> DATASET EXTRACT
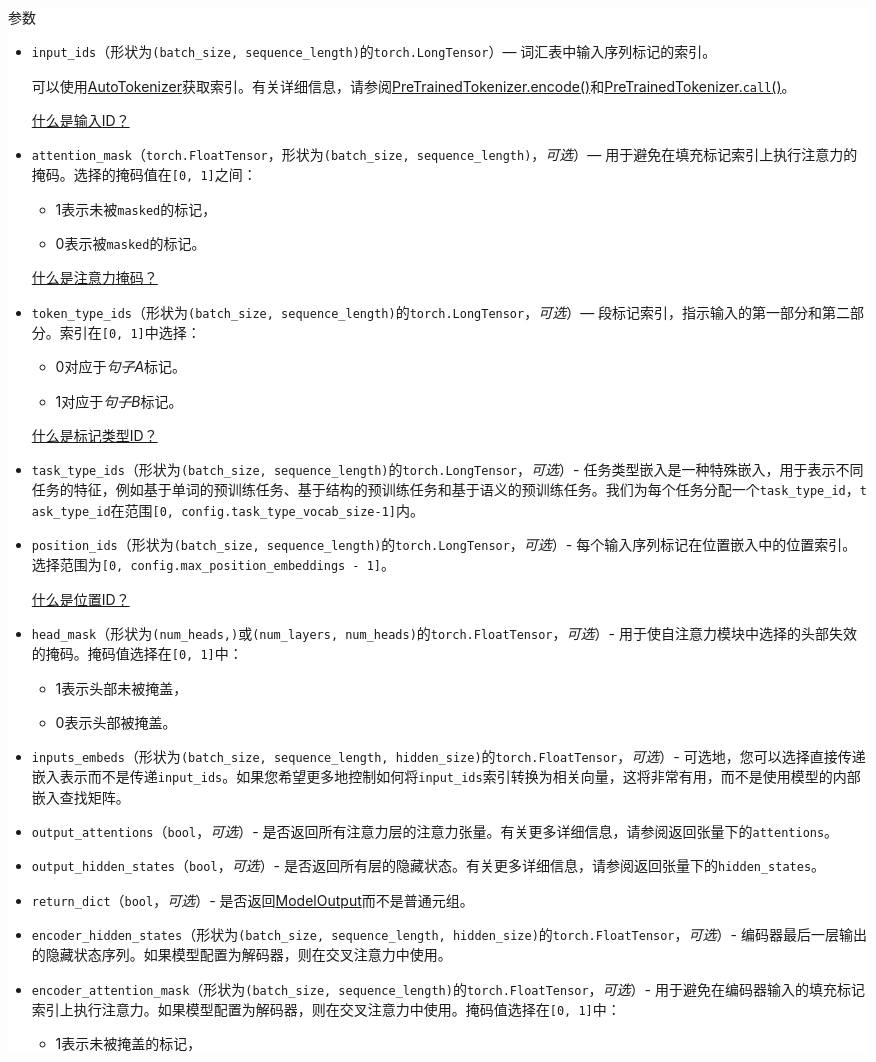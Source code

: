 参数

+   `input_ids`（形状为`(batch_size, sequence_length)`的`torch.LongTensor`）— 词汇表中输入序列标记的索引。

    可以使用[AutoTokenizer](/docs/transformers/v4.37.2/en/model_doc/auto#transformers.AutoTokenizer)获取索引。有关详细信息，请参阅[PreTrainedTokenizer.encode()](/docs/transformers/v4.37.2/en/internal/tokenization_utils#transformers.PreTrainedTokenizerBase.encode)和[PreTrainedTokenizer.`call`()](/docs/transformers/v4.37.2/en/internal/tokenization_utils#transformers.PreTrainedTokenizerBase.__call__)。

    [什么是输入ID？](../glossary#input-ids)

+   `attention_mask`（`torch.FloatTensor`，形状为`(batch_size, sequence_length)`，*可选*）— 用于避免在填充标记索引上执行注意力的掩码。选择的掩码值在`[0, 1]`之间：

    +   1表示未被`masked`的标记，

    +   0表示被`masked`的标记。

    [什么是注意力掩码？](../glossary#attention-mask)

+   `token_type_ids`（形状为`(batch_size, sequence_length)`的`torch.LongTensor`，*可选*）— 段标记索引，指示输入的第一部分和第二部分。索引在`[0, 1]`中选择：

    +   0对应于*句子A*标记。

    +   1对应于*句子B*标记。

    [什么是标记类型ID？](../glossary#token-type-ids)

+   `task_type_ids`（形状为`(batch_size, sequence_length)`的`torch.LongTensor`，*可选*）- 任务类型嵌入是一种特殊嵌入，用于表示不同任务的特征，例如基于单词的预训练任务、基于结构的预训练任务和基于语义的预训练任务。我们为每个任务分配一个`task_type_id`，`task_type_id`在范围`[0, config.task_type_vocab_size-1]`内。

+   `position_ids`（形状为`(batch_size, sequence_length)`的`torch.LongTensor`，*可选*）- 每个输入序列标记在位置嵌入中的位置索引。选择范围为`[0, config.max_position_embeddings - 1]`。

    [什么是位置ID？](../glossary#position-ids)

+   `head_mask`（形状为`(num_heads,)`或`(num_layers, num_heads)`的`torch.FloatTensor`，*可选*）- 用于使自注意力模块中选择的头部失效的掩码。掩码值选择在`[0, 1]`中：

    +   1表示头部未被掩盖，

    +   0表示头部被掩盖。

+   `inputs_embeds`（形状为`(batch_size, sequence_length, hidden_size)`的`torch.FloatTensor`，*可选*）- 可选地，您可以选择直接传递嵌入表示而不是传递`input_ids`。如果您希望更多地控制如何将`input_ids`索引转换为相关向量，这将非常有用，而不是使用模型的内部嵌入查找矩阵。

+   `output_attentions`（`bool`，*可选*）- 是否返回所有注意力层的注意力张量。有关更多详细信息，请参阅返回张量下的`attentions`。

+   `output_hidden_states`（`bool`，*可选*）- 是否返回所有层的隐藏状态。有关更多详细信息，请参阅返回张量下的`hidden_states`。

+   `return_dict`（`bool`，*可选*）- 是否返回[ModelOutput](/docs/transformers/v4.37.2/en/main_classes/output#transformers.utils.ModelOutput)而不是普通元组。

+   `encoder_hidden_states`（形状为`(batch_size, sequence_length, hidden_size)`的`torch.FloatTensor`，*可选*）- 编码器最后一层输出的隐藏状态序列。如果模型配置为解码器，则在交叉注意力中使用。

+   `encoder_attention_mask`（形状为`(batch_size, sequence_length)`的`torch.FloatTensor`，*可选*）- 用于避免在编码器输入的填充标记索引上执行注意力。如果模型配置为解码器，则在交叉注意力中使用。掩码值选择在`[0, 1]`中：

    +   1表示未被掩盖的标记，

> ACTION ITEM
Your reply must contain each entry exactly as written and no pictures.

> ANSWER
Source code

: 参数

+   `input_ids`（形状为`(batch_size, sequence_length)`的`torch.LongTensor`）— 词汇表中输入序列标记的索引。

    可以使用[AutoTokenizer](/docs/transformers/v4.37.2/en/model_doc/auto#transformers.AutoTokenizer)获取索引。有关详细信息，请参阅[PreTrainedTokenizer.encode()](/docs/transformers/v4.37.2/en/internal/tokenization_utils#transformers.PreTrainedTokenizerBase.encode)和[PreTrainedTokenizer.`call`()](/docs/transformers/v4.37.2/en/internal/tokenization_utils#transformers.PreTrainedTokenizerBase.__call__)。

    [什么是输入ID？](../glossary#input-ids)

+   `attention_mask`（`torch.FloatTensor`，形状为`(batch_size, sequence_length)`，*可选*）— 用于避免在填充标记索引上执行注意力的掩码。选择的掩码值在`[0, 1]`之间：

    +   1表示未被`masked`的标记，

    +   0表示被`masked`的标记。

    [什么是注意力掩码？](../glossary#attention-mask)

+   `token_type_ids`（形状为`(batch_size, sequence_length)`的`torch.LongTensor`，*可选*）— 段标记索引，指示输入的第一部分和第二部分。索引在`[0, 1]`中选择：

    +   0对应于*句子A*标记。

    +   1对应于*句子B*标记。

    [什么是标记类型ID？](../glossary#token-type-ids)

+   `task_type_ids`（形状为`(batch_size, sequence_length)`的`torch.LongTensor`，*可选*）- 任务类型嵌入是一种特殊嵌入，用于表示不同任务的特征，例如基于单词的预训练任务、基于结构的预训练任务和基于语义的预训练任务。我们为每个任务分配一个`task_type_id`，`task_type_id`在范围`[0, config.task_type_vocab_size-1]`内。

+   `position_ids`（形状为`(batch_size, sequence_length)`的`torch.LongTensor`，*可选*）- 每个输入序列标记在位置嵌入中的位置索引。选择范围为`[0, config.max_position_embeddings - 1]`。

    [什么是位置ID？](../glossary#position-ids)

+   `head_mask`（形状为`(num_heads,)`或`(num_layers, num_heads)`的`torch.FloatTensor`，*可选*）- 用于使自注意力模块中选择的头部失效的掩码。掩码值选择在`[0, 1]`中：

    +   1表示头部未被掩盖，

    +   0表示头部被掩盖。

+   `inputs_embeds`（形状为`(batch_size, sequence_length, hidden_size)`的`torch.FloatTensor`，*可选*）- 可选地，您可以选择直接传递嵌入表示而不是传递`input_ids`。如果您希望更多地控制如何将`input_ids`索引转换为相关向量，这将非常有用，而不是使用模型的内部嵌入查找矩阵。

+   `output_attentions`（`bool`，*可选*）- 是否返回所有注意力层的注意力张量。有关更多详细信息，请参阅返回张量下的`attentions`。

+   `output_hidden_states`（`bool`，*可选*）- 是否返回所有层的隐藏状态。有关更多详细信息，请参阅返回张量下的`hidden_states`。

+   `return_dict`（`bool`，*可选*）- 是否返回[ModelOutput](/docs/transformers/v4.37.2/en/main_classes/output#transformers.utils.ModelOutput)而不是普通元组。

+   `encoder_hidden_states`（形状为`(batch_size, sequence_length, hidden_size)`的`torch.FloatTensor`，*可选*）- 编码器最后一层输出的隐藏状态序列。如果模型配置为解码器，则在交叉注意力中使用。

+   `encoder_attention_mask`（形状为`(batch_size, sequence_length)`的`torch.FloatTensor`，*可选*）- 用于避免在编码器输入的填充标记索引上执行注意力。如果模型配置为解码器，则在交叉注意力中使用。掩码值选择在`[0, 1]`中：

    +   1表示未被掩盖的标记，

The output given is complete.